§ Dataset records

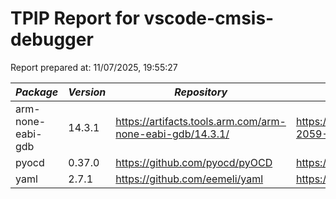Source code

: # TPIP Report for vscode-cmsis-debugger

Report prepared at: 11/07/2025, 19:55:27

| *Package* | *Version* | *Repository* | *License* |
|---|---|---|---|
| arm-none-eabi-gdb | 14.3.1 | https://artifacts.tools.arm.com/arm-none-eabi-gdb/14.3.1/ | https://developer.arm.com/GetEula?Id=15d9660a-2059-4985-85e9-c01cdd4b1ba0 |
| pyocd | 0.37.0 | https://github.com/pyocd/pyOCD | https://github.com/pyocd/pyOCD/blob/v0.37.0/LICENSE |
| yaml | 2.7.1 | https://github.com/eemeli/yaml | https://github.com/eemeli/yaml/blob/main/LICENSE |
* * *
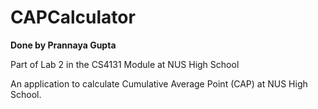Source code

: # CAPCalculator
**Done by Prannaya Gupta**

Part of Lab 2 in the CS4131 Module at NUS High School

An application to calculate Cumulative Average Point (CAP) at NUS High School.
--
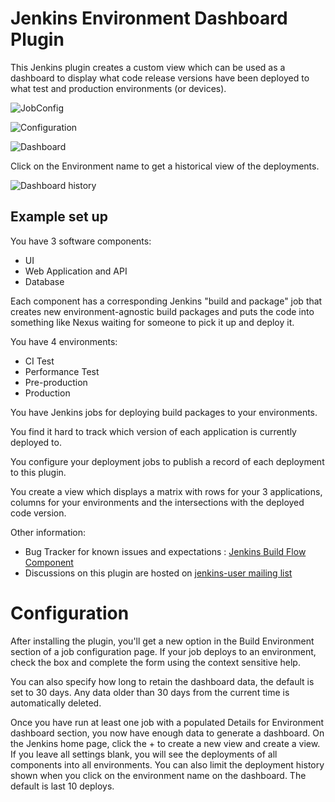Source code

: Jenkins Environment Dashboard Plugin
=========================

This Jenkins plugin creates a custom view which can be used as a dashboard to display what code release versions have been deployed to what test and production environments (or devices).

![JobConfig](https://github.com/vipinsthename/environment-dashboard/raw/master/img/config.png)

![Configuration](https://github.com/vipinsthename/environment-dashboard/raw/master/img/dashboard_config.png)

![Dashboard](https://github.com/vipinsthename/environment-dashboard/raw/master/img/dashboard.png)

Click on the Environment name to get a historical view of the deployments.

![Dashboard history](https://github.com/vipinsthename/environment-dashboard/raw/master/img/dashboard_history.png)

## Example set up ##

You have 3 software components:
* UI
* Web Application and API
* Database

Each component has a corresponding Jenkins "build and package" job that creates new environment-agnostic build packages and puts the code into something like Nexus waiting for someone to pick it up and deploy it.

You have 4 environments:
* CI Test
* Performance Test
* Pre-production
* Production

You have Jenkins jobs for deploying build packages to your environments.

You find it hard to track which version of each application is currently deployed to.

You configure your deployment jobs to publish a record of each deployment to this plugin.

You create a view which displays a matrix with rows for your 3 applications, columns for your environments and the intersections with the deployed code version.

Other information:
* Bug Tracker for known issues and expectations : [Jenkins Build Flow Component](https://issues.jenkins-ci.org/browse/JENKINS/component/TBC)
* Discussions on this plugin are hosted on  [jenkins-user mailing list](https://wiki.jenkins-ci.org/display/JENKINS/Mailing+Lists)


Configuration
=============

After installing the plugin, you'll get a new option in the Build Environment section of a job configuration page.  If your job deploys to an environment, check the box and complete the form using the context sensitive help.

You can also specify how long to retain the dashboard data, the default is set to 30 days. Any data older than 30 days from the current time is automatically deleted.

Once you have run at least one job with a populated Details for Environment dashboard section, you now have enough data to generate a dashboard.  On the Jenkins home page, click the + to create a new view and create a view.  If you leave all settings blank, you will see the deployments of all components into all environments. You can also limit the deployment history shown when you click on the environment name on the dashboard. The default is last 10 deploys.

§ PROBLEM TO WORK ON
Wherever a line in the data above holds "environments", copy that line.

§ RESPONSE TO THIS TASK
This Jenkins plugin creates a custom view which can be used as a dashboard to display what code release versions have been deployed to what test and production environments (or devices).
You have 4 environments:
You have Jenkins jobs for deploying build packages to your environments.
You create a view which displays a matrix with rows for your 3 applications, columns for your environments and the intersections with the deployed code version.
Once you have run at least one job with a populated Details for Environment dashboard section, you now have enough data to generate a dashboard.  On the Jenkins home page, click the + to create a new view and create a view.  If you leave all settings blank, you will see the deployments of all components into all environments. You can also limit the deployment history shown when you click on the environment name on the dashboard. The default is last 10 deploys.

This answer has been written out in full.